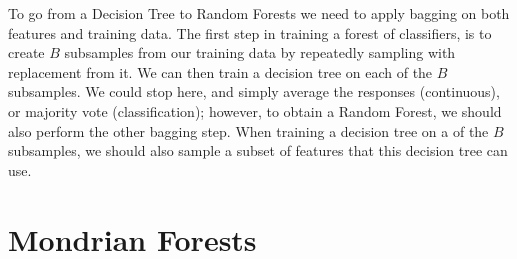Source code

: To go from a Decision Tree to Random Forests we need to apply bagging on both
features and training data. The first step in training a forest of classifiers,
is to create $B$ subsamples from our training data by repeatedly sampling with
replacement from it. We can then train a decision tree on each of the $B$
subsamples. We could stop here, and simply average the responses (continuous),
or majority vote (classification); however, to obtain a Random Forest, we should
also perform the other bagging step. When training a decision tree on a of the
$B$ subsamples, we should also sample a subset of features that this decision
tree can use.

\section{Mondrian Forests}
\label{appendix:supervised:mondrian}


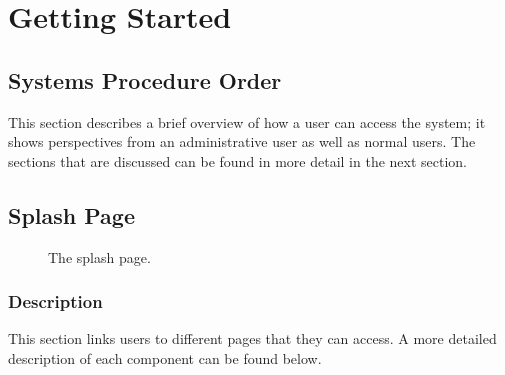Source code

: \documentclass[14pt, a4paper]{article}
\begin{document}
\section{Getting Started}
\subsection{Systems Procedure Order}
This section describes a brief overview of how a user can access the system; it shows perspectives from an administrative user as well as normal users. The sections that are discussed can be found in more detail in the next section.
\subsection{Splash Page}
\begin{figure}[H]
\caption{The splash page.}
\label{fig:splash1}
\end{figure}
\subsubsection{Description}
This section links users to different pages that they can access. A more detailed description of each component can be found below.
\end{document}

What is being asked: When a line of the entries above contains the word "data", include it in a tally, then give that tally alone.

Written response: 2